Ditto mencium kening Jingga. Ingatan tadi membuatnya menghela nafas. Kenapa dia harus mencium bibir Jingga?! Ditto pun tak tahu jawabnya.
"Ngga, kamu tahu kalau aku sangat banget kan sama kamu?! Jangan gini, please..." lirih Ditto. Ia mendekap tubuh Jingga, hingga tanpa sadar rasa kantuk membawa seluruh kesadaran Ditto. Melupakan fakta bahwa harusnya sekarang ia harus kembali pulang.
****
"AAaaaaaaaaaaaaaaa. Apa yang kalian lakukan?!" Jerit histeris Bunda Jingga karena menemukan putri dan pemuda yang sangat ia kenal tidur saling berpelukan di atas ranjang.
Tak hanya Bunda Jingga, sang Ayah yang melihat Ditto berada di ranjang yang sama dengan putrinya pagi buta turut berteriak. "Apa yang sedang kalian lakukan sepagi ini?!" hardikan keras terdengar membuat mata Jingga terbelalak dan seratus persen mulai tersadar.

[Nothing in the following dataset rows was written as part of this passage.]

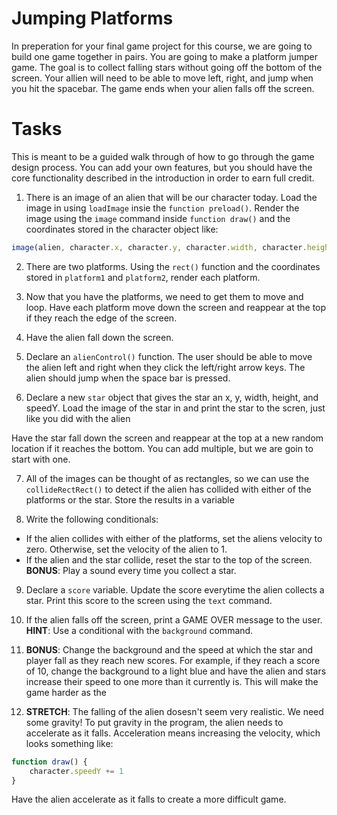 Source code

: # Jumping Platforms

In preperation for your final game project for this course, we are going to build one game together in pairs. You are going to make a platform jumper game. The goal is to collect falling stars without going off the bottom of the screen. Your allien will need to be able to move left, right, and jump when you hit the spacebar. The game ends when your alien falls off the screen.

# Tasks
This is meant to be a guided walk through of how to go through the game design process. You can add your own features, but you should have the core functionality described in the introduction in order to earn full credit.

1. There is an image of an alien that will be our character today. Load the image in using `loadImage` insie the `function preload()`. Render the image using the `image` command inside `function draw()` and the coordinates stored in the character object like:

```javascript
image(alien, character.x, character.y, character.width, character.height)
```

2. There are two platforms. Using the `rect()` function and the coordinates stored in `platform1` and `platform2`, render each platform. 

3. Now that you have the platforms, we need to get them to move and loop. Have each platform move down the screen and reappear at the top if they reach the edge of the screen.

4. Have the alien fall down the screen. 

5. Declare an `alienControl()` function. The user should be able to move the alien left and right when they click the left/right arrow keys. The alien should jump when the space bar is pressed. 

6. Declare a new `star` object that gives the star an x, y, width, height, and speedY. Load the image of the star in and print the star to the scren, just like you did with the alien

Have the star fall down the screen and reappear at the top at a new random location if it reaches the bottom. You can add multiple, but we are goin to start with one.

7. All of the images can be thought of as rectangles, so we can use the `collideRectRect()` to detect if the alien has collided with either of the platforms or the star. Store the results in a variable

8. Write the following conditionals:
- If the alien collides with either of the platforms, set the aliens velocity to zero. Otherwise, set the velocity of the alien to 1.
- If the alien and the star collide, reset the star to the top of the screen. **BONUS**: Play a sound every time you collect a star.

9. Declare a `score` variable. Update the score everytime the alien collects a star. Print this score to the screen using the `text` command.

10. If the alien falls off the screen, print a GAME OVER message to the user. **HINT**: Use a conditional with the `background` command.

11. **BONUS**: Change the background and the speed at which the star and player fall as they reach new scores. For example, if they reach a score of 10, change the background to a light blue and have the alien and stars increase their speed to one more than it currently is. This will make the game harder as the 

12. **STRETCH**: The falling of the alien dosesn't seem very realistic. We need some gravity! To put gravity in the program, the alien needs to accelerate as it falls. Acceleration means increasing the velocity, which looks something like:

```javascript
function draw() {
	character.speedY += 1
}
```

Have the alien accelerate as it falls to create a more difficult game.

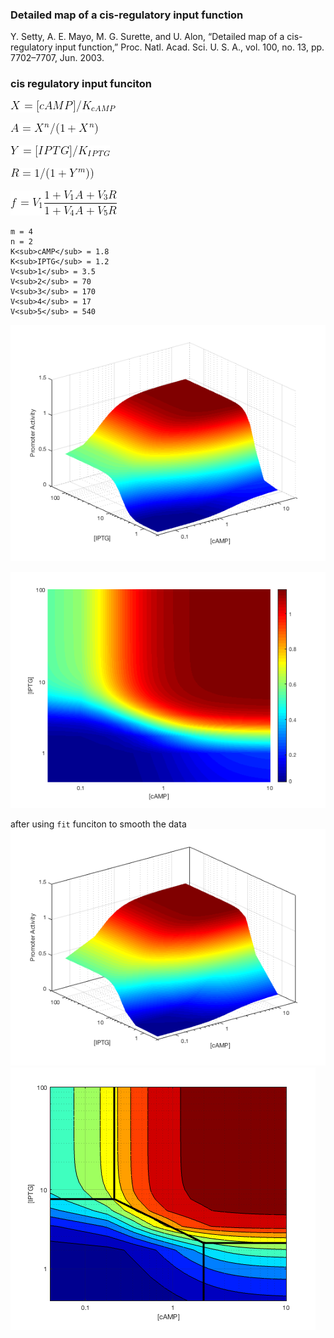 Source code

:### Detailed map of a cis-regulatory input function
Y. Setty, A. E. Mayo, M. G. Surette, and U. Alon, “Detailed map of a cis-regulatory input function,” Proc. Natl. Acad. Sci. U. S. A., vol. 100, no. 13, pp. 7702–7707, Jun. 2003.

### cis regulatory input funciton

![](./eq4.gif)

![](./eq1.gif)

![](./eq3.gif)

![](./eq2.gif)

![](./eq5.gif)


```
m = 4
n = 2
K<sub>cAMP</sub> = 1.8
K<sub>IPTG</sub> = 1.2
V<sub>1</sub> = 3.5
V<sub>2</sub> = 70
V<sub>3</sub> = 170
V<sub>4</sub> = 17
V<sub>5</sub> = 540
```
![](./fig5a1.png)

![](./fig5a2.png)

after using `fit` funciton to smooth the data
![](./fig3b.png)
![](./fig3d.png)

's**t! Gue ketiduran,' rutuk Ditto dalam hati.
"Bunda kira kamu sudah pulang semalam, apa yang kamu lakukan Ditto?! Ayah telepon Mas Haryo Yah, ini nggak bisa dibiarin. Anak kita Yah." Ucap Bunda Jingga panik.
Bagaimana tidak panik. Anaknya bangun dengan kondisi acak-acakan, muka sembab dan seorang laki-laki yang memeluknya dengan erat.
Melihat kekacauan yang terjadi. Jingga bergegas turun dari ranjang. "Bunda ini nggak seperti yang Bunda kira. Jingga berani sumpah, Bun." ujarnya mencoba meyakinkan.
"Bunda ini nggak seperti yang Bunda kira, Jingga berani sumpah Bunda." Kata Jingga turun dari
"Kalian jangan ke mana-mana. Ayah telepon papa kamu dulu Ditto. Ayah kecewa sama kalian." Ujar Ayah Jingga lalu meninggalkan istri dan putrinya.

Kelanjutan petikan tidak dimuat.